Tests pass alone, fail when run with siblings.

SignalWhat's happening
npm test -- --testNamePattern='^X$' passes; full run failsTest relies on state from a previously-run test.
Adding a new test breaks an unrelated existing oneImplicit ordering dependency exposed by the new test pushing the old test into a different position.
Random-order test runners (Jest randomize) flag the suiteSuite is order-dependent.

Remediation:

  • Run the suite with explicit randomization in CI to surface ordering deps early (jest --randomize, pytest --random-order, mocha --sort reverse).
  • Move ANY shared setup into beforeEach / afterEach, never rely on beforeAll for state that the test mutates.
  • Database tests: roll back transactions after each test instead of truncating between describe blocks.

Pattern 3: shared parallel state

Tests pass sequentially, fail when run in parallel workers.

SignalWhat's happening
Fails ~50% of runs in CI matrix; passes locally with -j 1Two workers writing to the same DB row / file / port.
Fails more often as worker count goes upLinear shared-state contention.
Error message mentions "duplicate key" / "address in use" / "file already exists"Direct collision evidence.

Remediation:

  • Use the parallel-isolation-checker agent to find shared state.
  • Per-worker isolation: per-worker DB schemas (PG_SCHEMA=test_${WORKER}), per-worker temp dirs (TMPDIR=/tmp/test-${WORKER}), per-worker port ranges.
  • For unique IDs: use UUIDs or a per-worker namespace prefix, not auto-increment integers shared across workers.

Pattern 4: resource leaks

Tests pass on a fresh machine, fail after the test process has run for hours.

SignalWhat's happening
Fails increasingly often as suite duration growsMemory or file-descriptor leak in the test setup.
EMFILE / EADDRINUSE errors mid-suiteFile-descriptor or port exhaustion.
Long-running processes (Playwright browsers, Cypress runners) crash mid-suiteProcess accumulating zombies.

Remediation:

  • Always await browser.close() / await server.close() in afterAll, with a try/finally so failed tests still clean up.
  • Set per-test timeouts and ensure the framework kills the process, not just the test (--testTimeout, test.setTimeout()).
  • Run lsof | wc -l and ps aux | wc -l before / after the suite in CI to detect leaks; alert when growth exceeds a threshold.
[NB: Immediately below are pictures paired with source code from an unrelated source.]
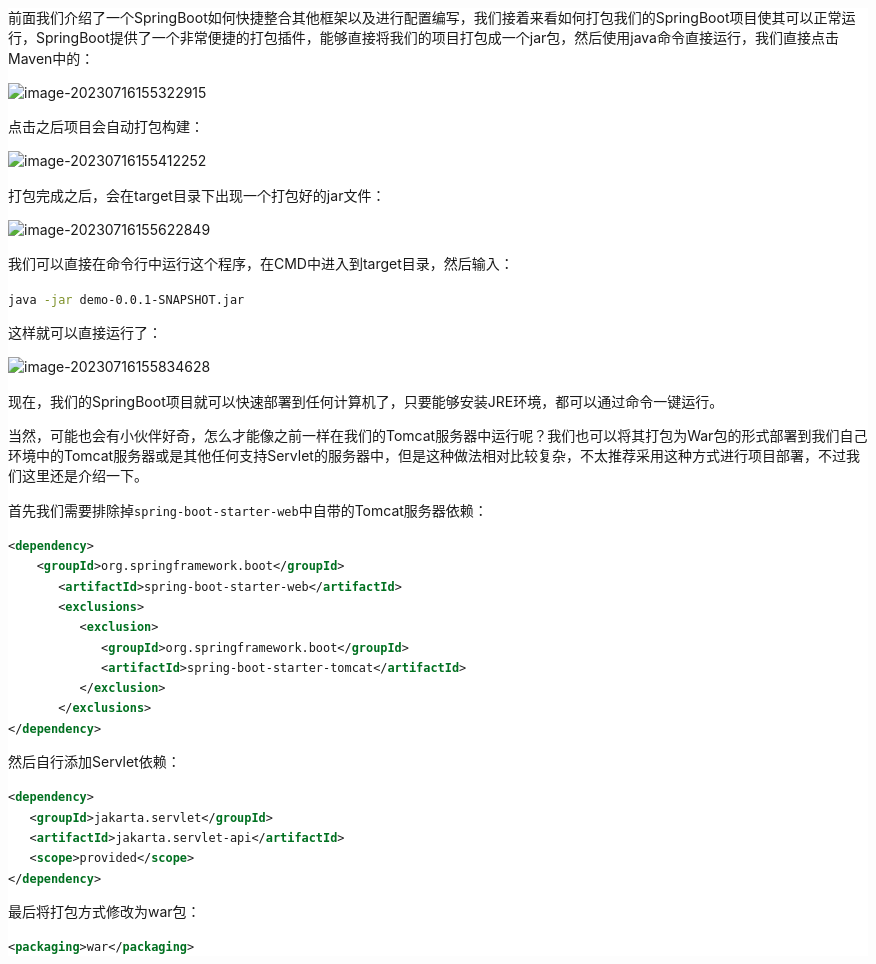 前面我们介绍了一个SpringBoot如何快捷整合其他框架以及进行配置编写，我们接着来看如何打包我们的SpringBoot项目使其可以正常运行，SpringBoot提供了一个非常便捷的打包插件，能够直接将我们的项目打包成一个jar包，然后使用java命令直接运行，我们直接点击Maven中的：

![image-20230716155322915](https://s2.loli.net/2023/07/16/oI6YjqUurZznw3C.png)

点击之后项目会自动打包构建：

![image-20230716155412252](https://s2.loli.net/2023/07/16/2dToslkFHXxujOa.png)

打包完成之后，会在target目录下出现一个打包好的jar文件：

![image-20230716155622849](https://s2.loli.net/2023/07/16/itQxlHTL5hsjIme.png)

我们可以直接在命令行中运行这个程序，在CMD中进入到target目录，然后输入：

```sh
java -jar demo-0.0.1-SNAPSHOT.jar
```

这样就可以直接运行了：

![image-20230716155834628](https://s2.loli.net/2023/07/16/7bjyil3RgfuNLsZ.png)

现在，我们的SpringBoot项目就可以快速部署到任何计算机了，只要能够安装JRE环境，都可以通过命令一键运行。

当然，可能也会有小伙伴好奇，怎么才能像之前一样在我们的Tomcat服务器中运行呢？我们也可以将其打包为War包的形式部署到我们自己环境中的Tomcat服务器或是其他任何支持Servlet的服务器中，但是这种做法相对比较复杂，不太推荐采用这种方式进行项目部署，不过我们这里还是介绍一下。

首先我们需要排除掉`spring-boot-starter-web`中自带的Tomcat服务器依赖：

```xml
<dependency>
    <groupId>org.springframework.boot</groupId>
       <artifactId>spring-boot-starter-web</artifactId>
       <exclusions>
          <exclusion>
             <groupId>org.springframework.boot</groupId>
             <artifactId>spring-boot-starter-tomcat</artifactId>
          </exclusion>
       </exclusions>
</dependency>
```

然后自行添加Servlet依赖：

```xml
<dependency>
   <groupId>jakarta.servlet</groupId>
   <artifactId>jakarta.servlet-api</artifactId>
   <scope>provided</scope>
</dependency>
```

最后将打包方式修改为war包：

```xml
<packaging>war</packaging>
```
Pattern 5: network / external service

Tests pass when the upstream is healthy, fail otherwise.

SignalWhat's happening
Fails on the same handful of tests that hit the same external URLReal network call to a flaky third party.
Fails right after a deploy of a non-test serviceTest is hitting prod / staging of a sibling service.
ETIMEDOUT / ECONNRESET in error logsNetwork-layer error, not test-logic error.

Remediation:

  • Mock at the boundary - never let test code reach a real network endpoint. Use Mock Service Worker (MSW), nock, WireMock, or Playwright's page.route().
  • For tests that must hit a real service (smoke / contract tests), isolate them in a separate suite that doesn't gate the main CI.
  • DNS-level: pin to specific resolvers in CI to avoid resolver variance.

Pattern 6: locator drift

UI tests pass when the page looks one way, fail when it shifts.

SignalWhat's happening
Fails after an unrelated CSS changeSelector matched by position rather than identity.
selector matched 2 elements errorsAmbiguous selector now matches more than one node.
Fails only at certain viewportsLayout shifts cause mobile / desktop selectors to differ.

Remediation:

  • Use role-based selectors first (page.getByRole('button', { name: 'Submit' })), then data-testid, only text= / CSS as a last resort.
  • For Playwright: enable strict: true so any ambiguous selector fails immediately rather than silently picking the first match.
  • For viewport-specific UIs: snapshot at every breakpoint via responsive-breakpoint-runner; visual signal exposes layout-shift flakes faster than text checks.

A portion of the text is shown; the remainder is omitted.